## Extracted material
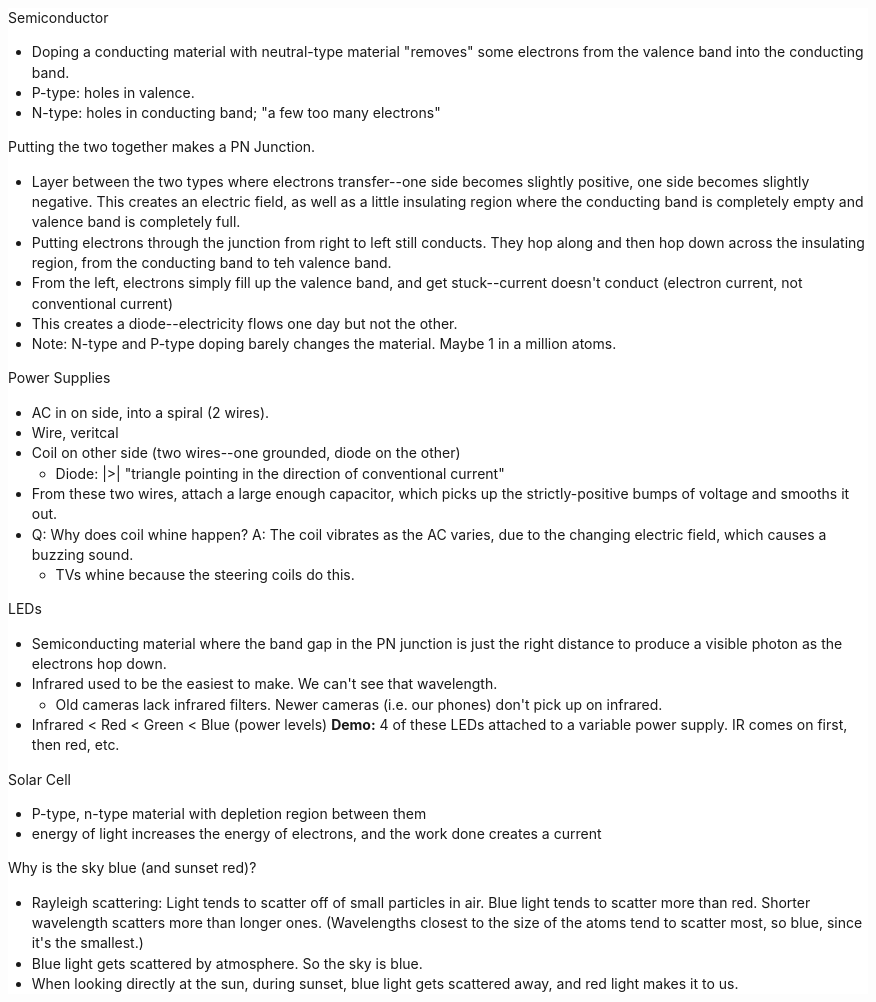 Semiconductor
 - Doping a conducting material with neutral-type material "removes" some
   electrons from the valence band into the conducting band.
 - P-type: holes in valence.
 - N-type: holes in conducting band; "a few too many electrons"

Putting the two together makes a PN Junction.
- Layer between the two types where electrons transfer--one side becomes
  slightly positive, one side becomes slightly negative. This creates an
  electric field, as well as a little insulating region where the conducting
  band is completely empty and valence band is completely full.
- Putting electrons through the junction from right to left still conducts.
  They hop along and then hop down across the insulating region, from the
  conducting band to teh valence band.
- From the left, electrons simply fill up the valence band, and get
  stuck--current doesn't conduct (electron current, not conventional current)
- This creates a diode--electricity flows one day but not the other.
- Note: N-type and P-type doping barely changes the material. Maybe 1 in a
  million atoms.

Power Supplies
 - AC in on side, into a spiral (2 wires).
 - Wire, veritcal
 - Coil on other side (two wires--one grounded, diode on the other)
   - Diode: |>| "triangle pointing in the direction of conventional current"
 - From these two wires, attach a large enough capacitor, which picks up the
   strictly-positive bumps of voltage and smooths it out.
 - Q: Why does coil whine happen? A: The coil vibrates as the AC varies, due to
   the changing electric field, which causes a buzzing sound.
   - TVs whine because the steering coils do this.

LEDs
 - Semiconducting material where the band gap in the PN junction is just the
   right distance to produce a visible photon as the electrons hop down.
 - Infrared used to be the easiest to make. We can't see that wavelength.
   - Old cameras lack infrared filters. Newer cameras (i.e. our phones) don't
     pick up on infrared.
 - Infrared < Red < Green < Blue (power levels)
**Demo:** 4 of these LEDs attached to a variable power supply. IR comes on first,
then red, etc.

Solar Cell
 - P-type, n-type material with depletion region between them
 - energy of light increases the energy of electrons, and the work done creates
   a current

Why is the sky blue (and sunset red)?
 - Rayleigh scattering: Light tends to scatter off of small particles in air.
   Blue light tends to scatter more than red. Shorter wavelength scatters more
   than longer ones. (Wavelengths closest to the size of the atoms tend to
   scatter most, so blue, since it's the smallest.)
 - Blue light gets scattered by atmosphere. So the sky is blue.
 - When looking directly at the sun, during sunset, blue light gets scattered
   away, and red light makes it to us.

## Task instructions
Your reply is to repeat, unchanged, the lines above running from the one with "band is completely empty" up to and including the one with "conducting band to teh valence band.".

## Solution to the exercise
  band is completely empty and valence band is completely full.
- Putting electrons through the junction from right to left still conducts.
  They hop along and then hop down across the insulating region, from the
  conducting band to teh valence band.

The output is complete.